If you like riveting, rigorously-researched historical fiction as much as I do, you will froth at the mouth over this successor to The Dante Club (which I just finished and also highly recommend). Pearl's credentials just couldn't be more impressive: Bachelor's in English from Harvard, law degree from Yale, teaching positions at both Harvard and Emerson College. And yet his fiction is not egregiously erudite or burdened with unnecessary literary allusions; rather, he weaves a powerful tale out of the very real fabric of 19th-century historical fact with excruciating detail (his descriptions of the homes of Henry W. Longfellow, Oliver W. Holmes and James R. Lowell in The Dante Club come from firsthand observations at these authors' actual residences in Cambridge, Mass., the city Pearl himself calls home).

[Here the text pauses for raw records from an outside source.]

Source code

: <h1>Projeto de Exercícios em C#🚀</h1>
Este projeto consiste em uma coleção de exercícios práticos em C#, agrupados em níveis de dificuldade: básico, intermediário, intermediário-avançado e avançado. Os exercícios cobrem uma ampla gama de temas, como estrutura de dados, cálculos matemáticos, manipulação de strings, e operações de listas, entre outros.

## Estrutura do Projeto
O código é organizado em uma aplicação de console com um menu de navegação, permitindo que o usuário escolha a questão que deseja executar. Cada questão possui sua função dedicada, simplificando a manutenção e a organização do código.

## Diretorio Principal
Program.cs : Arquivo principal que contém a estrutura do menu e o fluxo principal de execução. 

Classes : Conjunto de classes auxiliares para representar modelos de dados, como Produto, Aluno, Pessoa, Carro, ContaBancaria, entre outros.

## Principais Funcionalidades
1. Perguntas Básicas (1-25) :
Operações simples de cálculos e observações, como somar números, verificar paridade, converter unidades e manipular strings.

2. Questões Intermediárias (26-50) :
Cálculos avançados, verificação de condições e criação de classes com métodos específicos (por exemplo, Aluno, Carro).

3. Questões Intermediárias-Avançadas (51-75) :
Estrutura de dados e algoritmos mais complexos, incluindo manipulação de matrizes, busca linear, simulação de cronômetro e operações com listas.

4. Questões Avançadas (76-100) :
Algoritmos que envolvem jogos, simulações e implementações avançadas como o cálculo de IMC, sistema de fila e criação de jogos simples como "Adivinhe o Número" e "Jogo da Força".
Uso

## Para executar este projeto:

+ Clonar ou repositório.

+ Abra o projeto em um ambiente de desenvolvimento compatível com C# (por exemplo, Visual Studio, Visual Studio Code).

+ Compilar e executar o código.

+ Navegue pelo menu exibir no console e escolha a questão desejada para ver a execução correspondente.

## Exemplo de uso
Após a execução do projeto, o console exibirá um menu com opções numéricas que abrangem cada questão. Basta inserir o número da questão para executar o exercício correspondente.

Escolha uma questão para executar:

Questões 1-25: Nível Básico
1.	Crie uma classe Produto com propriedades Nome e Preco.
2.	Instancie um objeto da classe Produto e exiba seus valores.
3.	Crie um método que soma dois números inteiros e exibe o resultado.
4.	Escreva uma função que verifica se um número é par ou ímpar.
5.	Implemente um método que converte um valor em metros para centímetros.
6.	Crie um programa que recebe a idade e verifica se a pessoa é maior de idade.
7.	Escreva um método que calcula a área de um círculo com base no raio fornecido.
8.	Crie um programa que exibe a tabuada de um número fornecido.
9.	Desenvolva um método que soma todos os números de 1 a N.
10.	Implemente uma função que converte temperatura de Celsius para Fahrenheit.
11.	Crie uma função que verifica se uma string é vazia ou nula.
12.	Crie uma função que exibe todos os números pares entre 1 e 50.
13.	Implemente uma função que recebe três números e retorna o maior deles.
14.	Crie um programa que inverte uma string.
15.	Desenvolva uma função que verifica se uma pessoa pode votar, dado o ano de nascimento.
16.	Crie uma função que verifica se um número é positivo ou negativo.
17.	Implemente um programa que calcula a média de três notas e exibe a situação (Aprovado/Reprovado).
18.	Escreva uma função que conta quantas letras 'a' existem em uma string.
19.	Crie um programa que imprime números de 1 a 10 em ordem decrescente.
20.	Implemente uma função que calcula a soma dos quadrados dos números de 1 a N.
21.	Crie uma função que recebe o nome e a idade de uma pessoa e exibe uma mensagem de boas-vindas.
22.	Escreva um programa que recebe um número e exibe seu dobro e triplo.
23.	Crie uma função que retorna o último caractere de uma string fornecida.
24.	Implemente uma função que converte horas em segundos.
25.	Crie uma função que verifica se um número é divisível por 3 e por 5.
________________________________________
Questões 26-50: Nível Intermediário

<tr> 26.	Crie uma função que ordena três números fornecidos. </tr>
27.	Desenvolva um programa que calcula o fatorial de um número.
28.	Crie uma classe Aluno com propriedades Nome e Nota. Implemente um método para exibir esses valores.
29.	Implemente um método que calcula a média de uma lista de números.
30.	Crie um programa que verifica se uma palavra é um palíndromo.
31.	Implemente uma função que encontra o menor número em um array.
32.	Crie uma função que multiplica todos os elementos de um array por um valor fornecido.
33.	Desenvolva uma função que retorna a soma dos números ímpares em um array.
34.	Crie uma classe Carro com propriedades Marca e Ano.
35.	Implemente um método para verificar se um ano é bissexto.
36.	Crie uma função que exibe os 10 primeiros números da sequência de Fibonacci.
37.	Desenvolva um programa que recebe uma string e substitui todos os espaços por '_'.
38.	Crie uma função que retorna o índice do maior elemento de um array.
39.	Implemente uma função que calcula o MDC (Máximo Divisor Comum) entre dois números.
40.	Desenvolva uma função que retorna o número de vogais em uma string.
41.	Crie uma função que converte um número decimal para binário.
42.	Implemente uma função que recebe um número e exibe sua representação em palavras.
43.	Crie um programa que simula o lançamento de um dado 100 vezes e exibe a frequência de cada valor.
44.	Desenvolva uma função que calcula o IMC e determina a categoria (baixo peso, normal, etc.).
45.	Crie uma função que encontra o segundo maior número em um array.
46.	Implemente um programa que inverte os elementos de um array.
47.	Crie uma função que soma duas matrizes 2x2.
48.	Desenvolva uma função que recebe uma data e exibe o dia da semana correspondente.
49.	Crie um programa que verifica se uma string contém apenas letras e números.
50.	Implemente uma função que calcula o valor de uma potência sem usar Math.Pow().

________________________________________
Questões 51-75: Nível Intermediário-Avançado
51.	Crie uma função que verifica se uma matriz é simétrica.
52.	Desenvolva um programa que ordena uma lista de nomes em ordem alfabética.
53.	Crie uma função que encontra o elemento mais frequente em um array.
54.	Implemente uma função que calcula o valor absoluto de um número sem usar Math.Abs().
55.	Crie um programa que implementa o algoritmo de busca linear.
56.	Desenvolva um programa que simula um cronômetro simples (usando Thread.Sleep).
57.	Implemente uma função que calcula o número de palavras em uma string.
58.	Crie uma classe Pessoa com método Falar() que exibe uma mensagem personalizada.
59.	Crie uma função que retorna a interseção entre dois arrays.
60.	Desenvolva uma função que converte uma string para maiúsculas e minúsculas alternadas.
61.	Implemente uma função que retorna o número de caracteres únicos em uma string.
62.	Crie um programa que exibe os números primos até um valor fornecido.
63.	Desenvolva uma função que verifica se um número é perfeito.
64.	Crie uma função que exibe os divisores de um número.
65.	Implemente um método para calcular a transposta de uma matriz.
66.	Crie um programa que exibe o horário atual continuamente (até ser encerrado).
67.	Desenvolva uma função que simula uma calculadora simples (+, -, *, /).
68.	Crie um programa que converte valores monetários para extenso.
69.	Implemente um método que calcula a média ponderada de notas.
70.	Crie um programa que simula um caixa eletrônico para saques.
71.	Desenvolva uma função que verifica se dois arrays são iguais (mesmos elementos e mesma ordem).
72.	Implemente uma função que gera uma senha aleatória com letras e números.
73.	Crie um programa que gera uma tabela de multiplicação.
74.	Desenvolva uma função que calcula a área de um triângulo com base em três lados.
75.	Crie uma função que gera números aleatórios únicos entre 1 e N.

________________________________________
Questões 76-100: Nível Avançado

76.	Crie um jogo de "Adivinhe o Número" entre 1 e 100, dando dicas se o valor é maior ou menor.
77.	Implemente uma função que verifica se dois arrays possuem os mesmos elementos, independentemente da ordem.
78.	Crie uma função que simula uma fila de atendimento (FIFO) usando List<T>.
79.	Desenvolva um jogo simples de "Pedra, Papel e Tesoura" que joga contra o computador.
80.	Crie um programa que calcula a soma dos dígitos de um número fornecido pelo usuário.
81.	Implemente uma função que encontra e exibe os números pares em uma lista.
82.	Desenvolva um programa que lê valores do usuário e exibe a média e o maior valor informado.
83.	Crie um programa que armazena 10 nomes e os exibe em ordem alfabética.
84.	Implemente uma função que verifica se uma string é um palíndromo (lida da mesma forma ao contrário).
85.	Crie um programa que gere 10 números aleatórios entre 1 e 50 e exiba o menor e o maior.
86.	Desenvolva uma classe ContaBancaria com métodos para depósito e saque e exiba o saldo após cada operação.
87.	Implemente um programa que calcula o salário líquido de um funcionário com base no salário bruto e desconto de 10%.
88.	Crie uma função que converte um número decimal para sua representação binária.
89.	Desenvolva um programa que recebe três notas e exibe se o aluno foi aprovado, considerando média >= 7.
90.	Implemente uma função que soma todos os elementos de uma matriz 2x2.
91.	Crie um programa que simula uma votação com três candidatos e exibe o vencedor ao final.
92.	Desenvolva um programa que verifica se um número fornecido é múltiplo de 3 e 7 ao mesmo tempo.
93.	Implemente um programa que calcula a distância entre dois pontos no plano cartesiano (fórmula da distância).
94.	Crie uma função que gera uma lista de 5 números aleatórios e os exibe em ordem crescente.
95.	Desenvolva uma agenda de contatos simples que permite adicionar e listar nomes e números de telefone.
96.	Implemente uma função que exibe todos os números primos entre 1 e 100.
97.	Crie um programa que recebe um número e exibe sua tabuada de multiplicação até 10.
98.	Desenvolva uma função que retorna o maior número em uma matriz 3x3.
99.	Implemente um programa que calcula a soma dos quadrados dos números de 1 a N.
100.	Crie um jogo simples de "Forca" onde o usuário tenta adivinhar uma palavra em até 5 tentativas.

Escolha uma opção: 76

If you have always been fascinated and somewhat disturbed by the unusual events that cloud literary history's knowledge of Poe's death in 1849 (as I have), then you really shouldn't miss this book; it claims to be the definitive word on what is factually known about those mysterious days in early October 1849, and given the extensive research of Pearl's first novel, I am inclined to believe that claim.



The Fourth Bear
by Jasper Fforde

Release Date: August 3, 2006

"The Gingerbreadman—psychopath, sadist, genius, and killer—is on the loose. But it isn’t Jack Spratt’s case. He and Mary Mary have been demoted to Missing Persons following Jack’s poor judgment involving the poisoning of Mr. Bun the baker. Missing Persons looks like a boring assignment until a chance encounter leads them into the hunt for missing journalist Henrietta “Goldy” Hatchett, star reporter for The Daily Mole. Last to see her alive? The Three Bears, comfortably living out a life of rural solitude in Andersen’s wood." - Book Description, Amazon.com

Although I would have to agree with the assertion made by Publisher's Weekly in their review of this second novel in Fforde's "Nursery Crime" series in that "it lacks the snap of the author's Thursday Next series," I must admit that I found The Big Over Easy to be a quite enjoyable read. The ease with which Fforde creates his tongue-in-cheek world of nursery rhyme characters, all of whom deal with very real and very human problems, never fails to impress those of us who long to write popular fiction ourselves someday. The inclusion of the character of Prometheus as the upstairs boarder in the Spratt household made for some of the best comedic philosophical dialogue I've read since Martin's Picasso at the Lapin Agile and was, in my opinion, a stroke of genius.



Three Days to Never
by Tim Powers

Release Date: August 1, 2006

"Powers (Declare) delivers another top-notch supernatural spy thriller. When Frank Marrity's grandmother dies unexpectedly during 1987's New Age Harmonic Convergence, his 12-year-old daughter, Daphne, steals a videotape from the old woman's Pasadena house that turns out to be a Chaplin film long believed lost. Before Daphne can finish watching the film, its powerful symbolism awakens a latent pyrokinetic ability in her that burns the tape. Frank later discovers letters that prove his grandmother was Albert Einstein's illegitimate daughter. This comes to the attention of a special branch of the Mossad specializing in the Kabbalah as well as a shadowy Gnostic sect interested in a potential weapon discovered by Einstein that he didn't offer to FDR during WWII—a weapon more terrible in its way than the atomic bomb. In typical Powers fashion, his characters' spiritual need to undo past sins or mistakes propels the ingenious plot, which manages to be intricate without becoming convoluted, to its highly satisfying conclusion." - Publisher's Weekly

If you haven't yet discovered the joy of reading Tim Powers, you must run to the nearest bookstore and buy a copy of The Anubis Gates right this very minute. He is quite possibly the greatest living science fiction/fantasy writer (Philip K. Dick thought so), and though he has remained relatively obscure, it is in no way due to any lack of excellence in his work. Another meticulous researcher, Powers created a completely fictional 19th-century poet named William Ashbless who was so realistic, many readers believed him to be an actual contemporary of the likes of Byron and Coleridge! No other author I know could combine a maniacal mutant clown thief from the underworld of Victorian London, a shape-shifting reincarnated version of the Egyptian god Anubis, and Romantic poet Samuel Taylor Coleridge in the same novel and make it work.

2 comments:

Anonymous said...

So... no Harry Potter?

Bibb Leo File said...

Are you nuts? With all of this legitimate literature out there waiting? Who wants to read about angst-filled, sexually awkward teenage wizards who must avenge the "murder" of their grisly old mentors? Not this Half-Blood Prince.